CARTA DESDE NIGERIA (I)

Autor:
Pablo Romero Montesino-Espartero

 
En África Occidental año 1962
 
 
Carta nº 29
 
 
CARTA DESDE NIGERIA (I)
Publicada en el desaparecido diario"Cáceres "

Muchos de vosotros, buenos amigos de la infancia, durante mis cortas estancias en ésa, me habéis preguntado que es de mi vida por esos mundos de Dios. El deseo de satisfacer vuestra curiosidad, me ha movido a iniciar esta correspondencia unilateral, por medio de la cual intentaré haceros viajar conmigo, como pasajeros de mi barco, de uno a otro confín del globo.

     Es empresa harto difícil para mi, hombre de escasos recursos lingüísticos, plasmar en unas cuartillas, el color de las estrellas en el trópico, una puesta de sol en la jungla o un arco iris de luna en estos mares del sur, pero como no entra en mi ánimo impresionaros con una bella prosa, sino entreteneros, me consideraré dichoso si consigo alcanzar el fin que me propongo.

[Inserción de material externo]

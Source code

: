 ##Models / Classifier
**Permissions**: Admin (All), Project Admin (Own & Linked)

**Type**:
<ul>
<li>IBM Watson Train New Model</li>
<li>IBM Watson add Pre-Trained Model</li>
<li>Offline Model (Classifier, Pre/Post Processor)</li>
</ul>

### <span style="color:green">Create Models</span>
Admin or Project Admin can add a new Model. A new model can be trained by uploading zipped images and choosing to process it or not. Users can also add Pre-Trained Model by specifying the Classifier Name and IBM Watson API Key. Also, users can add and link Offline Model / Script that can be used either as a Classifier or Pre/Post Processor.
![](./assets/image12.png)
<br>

     Hace una semana, después de un largo viaje de diez y ocho días, llegué a este hermoso y selvático país, procedente de Italia a bordo del “Navidad”.
El “Navidad” es mi segundo barco como Piloto de la Marina Mercante en el que navego. Es de bandera extranjera y la tripulación está formada por españoles, italianos y algún yugoslavo.

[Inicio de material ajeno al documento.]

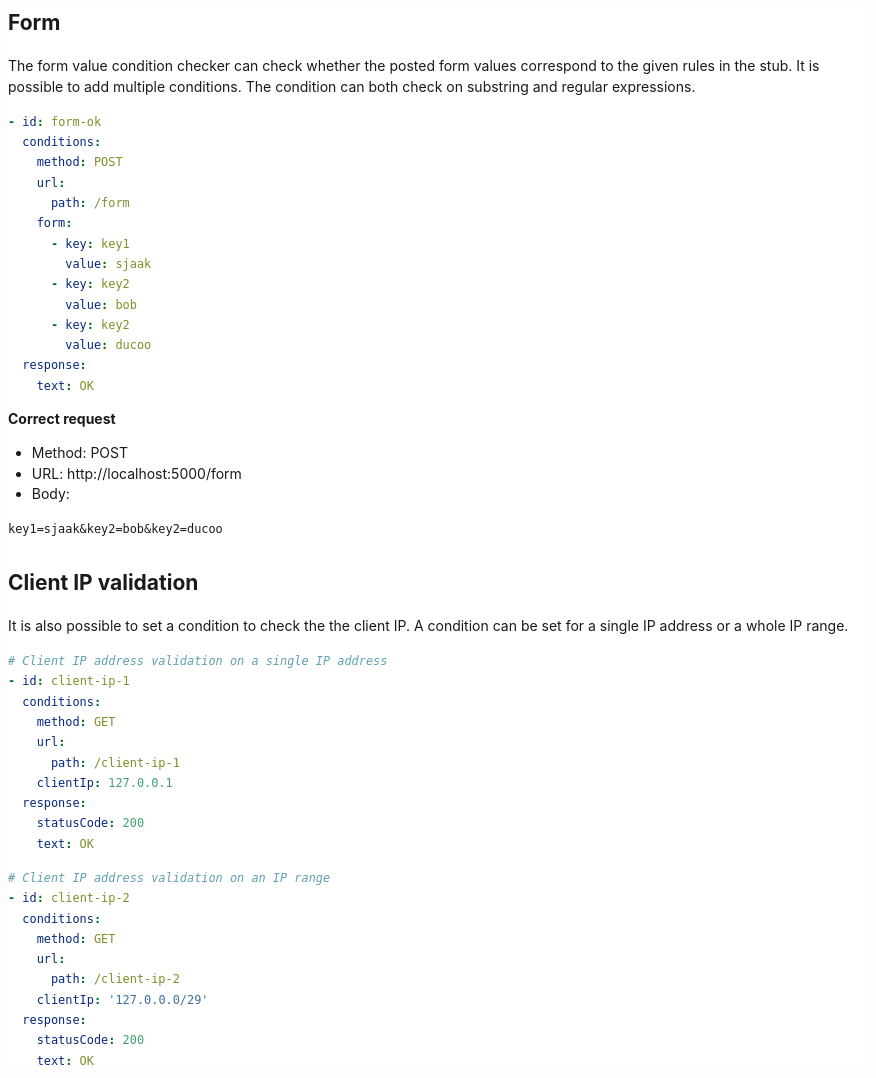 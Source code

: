 ## Form

The form value condition checker can check whether the posted form values correspond to the given rules in the stub. It is possible to add multiple conditions. The condition can both check on substring and regular expressions.

```yml
- id: form-ok
  conditions:
    method: POST
    url:
      path: /form
    form:
      - key: key1
        value: sjaak
      - key: key2
        value: bob
      - key: key2
        value: ducoo
  response:
    text: OK
```

**Correct request**
- Method: POST
- URL: http://localhost:5000/form
- Body:
```
key1=sjaak&key2=bob&key2=ducoo
```

## Client IP validation

It is also possible to set a condition to check the the client IP. A condition can be set for a single IP address or a whole IP range.

```yml
# Client IP address validation on a single IP address
- id: client-ip-1
  conditions:
    method: GET
    url:
      path: /client-ip-1
    clientIp: 127.0.0.1
  response:
    statusCode: 200
    text: OK
```

```yml
# Client IP address validation on an IP range
- id: client-ip-2
  conditions:
    method: GET
    url:
      path: /client-ip-2
    clientIp: '127.0.0.0/29'
  response:
    statusCode: 200
    text: OK
```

     El Navidad fue construido en Inglaterra en los años 40, por lo que también tiene su historia, al haber participado en muchos convoyes cruzando el Atlántico bajo la amenaza de los submarinos alemanes. Es el típico barco inglés de casco remachado, máquina de vapor y unos 8 nudos de andar, con buen tiempo. En suma un “candray” pero sólido y seguro con escasas comodidades para la tripulación pero mi sueldo se ha quintuplicado con respecto al Maruja y Aurora.

     Embarqué en Génova y dejé la Patria para poder llegar a fin de mes sin tener que pedir anticipos. Fuera de España estamos considerados como de los mejores marinos del mundo, y académicamente los mejor formados sin duda.

     Esto lo tienen bien en cuenta los armadores extranjeros, ya que nuestro valor en el mercado es cinco veces el que tenemos en España y además se nos rifan.

     Nuestra llegada a Port Harcourt, que así se llama el puerto en que me encuentro, ha sido festejadísima por sus habitantes, negros casi en su totalidad, desde que Nigeria diera la “patada” a su graciosa majestad y a sus súbditos, que dicho sea de paso, van dejando de estar en todas partes.

     El día que arribamos al “Calabar River” –próximo al caudaloso Níger- y dejamos caer nuestras anclas, nos vimos rodeados por gran número de piraguas manejadas por nativos, portando en ellas, piñas, papayas, bananas, figurillas talladas en ébano y marfil, utensilios prehistóricos de caza y un ilimitado número de baratijas artísticamente trabajadas en las más diversas materias. Algunas de estas piraguas eran gobernadas por mujeres, en su mayoría casadas, únicas que llevan completamente desnudo el busto.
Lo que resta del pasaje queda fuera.